"I'm going to speak my mind because I have nothing to lose."--S.I. Hayakawa

Friday, November 7, 2014

The Africa Journals, Ch. 67, The Long Journey Home

  The Africa Journals

Chapter 67
The Long Journey Home

“It is the extra security demanded by America for anyone entering it.   Your country has many enemies…”

My seatmate’s words whirl like a tornado in my head as the South African Air airbus A340 lands on the runway in Dakar, Senegal.  “…many enemies…many enemies.”   Of the various thoughts that jump in and join the frenzy, one speaks louder than the rest:   What a shame.

As soon as the debarking passengers clear the aisles, my seatmate says, “Excuse me, I need to stand.   My knees are killing me.”   I rise and, much to my surprise, after eight hours of the most discomfort I’ve ever had on a long flight, I can stand, and I remain standing.   So do all the through-passengers in my cabin.

Uniformed personnel come aboard and validate the "many enemies."   Some search over, under, and around vacant seats.   They check seat pouches, between seats, under seats, overhead bins.   Uniformed personnel with German Shepherd dogs in harness come aboard.   They start at the very end of the plane and walk slowly up the aisles, the dogs’ noses twitching as they search.
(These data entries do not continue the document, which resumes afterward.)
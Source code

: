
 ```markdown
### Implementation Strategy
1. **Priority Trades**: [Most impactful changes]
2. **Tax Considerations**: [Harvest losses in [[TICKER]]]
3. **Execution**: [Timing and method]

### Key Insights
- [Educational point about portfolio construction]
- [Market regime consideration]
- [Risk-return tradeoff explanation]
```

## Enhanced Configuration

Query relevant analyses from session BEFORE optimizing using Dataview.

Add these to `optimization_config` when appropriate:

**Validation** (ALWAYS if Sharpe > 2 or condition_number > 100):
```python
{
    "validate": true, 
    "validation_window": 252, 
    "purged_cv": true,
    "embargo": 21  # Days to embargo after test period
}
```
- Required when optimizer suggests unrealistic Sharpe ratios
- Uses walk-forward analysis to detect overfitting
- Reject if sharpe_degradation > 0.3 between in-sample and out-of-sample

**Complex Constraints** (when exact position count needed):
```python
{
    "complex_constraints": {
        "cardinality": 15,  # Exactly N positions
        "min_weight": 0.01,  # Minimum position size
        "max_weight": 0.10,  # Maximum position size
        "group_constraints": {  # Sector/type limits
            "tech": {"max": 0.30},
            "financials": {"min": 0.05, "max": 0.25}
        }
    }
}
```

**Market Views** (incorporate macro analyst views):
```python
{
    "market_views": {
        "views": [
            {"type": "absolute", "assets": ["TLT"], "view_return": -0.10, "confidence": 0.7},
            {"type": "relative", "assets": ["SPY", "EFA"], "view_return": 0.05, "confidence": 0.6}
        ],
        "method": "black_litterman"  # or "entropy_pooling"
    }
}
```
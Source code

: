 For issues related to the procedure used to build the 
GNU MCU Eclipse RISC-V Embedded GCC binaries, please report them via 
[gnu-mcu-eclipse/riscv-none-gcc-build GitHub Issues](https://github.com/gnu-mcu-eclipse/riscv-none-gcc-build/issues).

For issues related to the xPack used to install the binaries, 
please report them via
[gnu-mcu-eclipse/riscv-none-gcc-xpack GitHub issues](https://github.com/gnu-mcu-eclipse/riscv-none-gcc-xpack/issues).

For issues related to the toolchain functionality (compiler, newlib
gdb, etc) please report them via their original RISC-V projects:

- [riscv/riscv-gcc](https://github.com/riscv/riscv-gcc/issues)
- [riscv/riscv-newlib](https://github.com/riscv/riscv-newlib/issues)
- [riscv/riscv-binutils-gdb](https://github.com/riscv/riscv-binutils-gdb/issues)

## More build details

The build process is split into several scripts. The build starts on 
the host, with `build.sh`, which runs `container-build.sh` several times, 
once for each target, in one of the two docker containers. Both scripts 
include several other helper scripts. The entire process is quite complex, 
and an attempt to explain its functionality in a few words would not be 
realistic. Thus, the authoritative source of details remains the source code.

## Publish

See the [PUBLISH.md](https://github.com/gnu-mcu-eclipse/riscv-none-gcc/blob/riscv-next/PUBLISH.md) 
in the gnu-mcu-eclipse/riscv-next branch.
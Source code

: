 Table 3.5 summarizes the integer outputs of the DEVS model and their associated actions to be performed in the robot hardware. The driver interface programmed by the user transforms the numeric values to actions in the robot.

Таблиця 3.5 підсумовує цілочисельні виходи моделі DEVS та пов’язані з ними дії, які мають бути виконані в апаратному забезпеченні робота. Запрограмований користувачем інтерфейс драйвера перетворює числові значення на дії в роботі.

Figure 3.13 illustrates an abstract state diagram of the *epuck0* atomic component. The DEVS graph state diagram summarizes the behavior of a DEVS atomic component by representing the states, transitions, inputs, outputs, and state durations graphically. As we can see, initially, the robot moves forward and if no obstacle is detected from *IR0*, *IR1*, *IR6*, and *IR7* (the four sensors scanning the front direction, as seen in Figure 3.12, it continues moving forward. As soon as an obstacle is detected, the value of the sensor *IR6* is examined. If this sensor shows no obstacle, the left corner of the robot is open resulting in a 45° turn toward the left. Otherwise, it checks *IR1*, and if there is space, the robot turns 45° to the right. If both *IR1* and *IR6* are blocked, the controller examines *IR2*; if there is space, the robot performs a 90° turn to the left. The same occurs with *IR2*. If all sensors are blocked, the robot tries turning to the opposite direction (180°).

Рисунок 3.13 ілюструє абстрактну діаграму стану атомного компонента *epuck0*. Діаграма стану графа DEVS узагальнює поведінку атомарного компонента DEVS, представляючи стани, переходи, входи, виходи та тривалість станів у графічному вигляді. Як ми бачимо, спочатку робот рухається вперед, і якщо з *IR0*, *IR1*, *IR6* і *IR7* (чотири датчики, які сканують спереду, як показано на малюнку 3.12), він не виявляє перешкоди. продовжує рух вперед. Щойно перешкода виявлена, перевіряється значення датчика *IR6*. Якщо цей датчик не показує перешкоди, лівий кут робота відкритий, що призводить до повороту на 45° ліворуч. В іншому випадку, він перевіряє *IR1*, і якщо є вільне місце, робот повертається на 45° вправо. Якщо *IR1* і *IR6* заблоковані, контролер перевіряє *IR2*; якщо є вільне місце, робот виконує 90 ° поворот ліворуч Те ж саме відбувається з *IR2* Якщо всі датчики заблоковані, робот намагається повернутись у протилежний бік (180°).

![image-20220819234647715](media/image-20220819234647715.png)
Another team of uniformed personnel come aboard and walk to the end of the plane.  Each holds two aerosol containers over their shoulders and spray as they walk forward.   They are spraying an insecticide for yellow fever, I assume.   I cover my face.

We are on the ground for at least an hour in the middle of the night.  Finally, it’s time for take-off.   My long-suffering seatmate finds relief in an empty seat immediately in front of me where he has eight feet in which to stretch his legs.

Someone grabs the empty row across from me, alas.   But!   I now have two seats to myself and once the plane is in the air and the seat belt sign goes off, I curl up facing the seats, pull a blanket over me, and soon I’m in la-la land for the most of the flight, another ten hours crossing the Atlantic to Washington D.C.

We land at Washington/Dulles International.   I clear customs and board a regional United jet for Chicago, where snowplows are clearing snow from the runways.

Snow in Chicago.   Or maybe this is D.C.   Pretty rummy right now.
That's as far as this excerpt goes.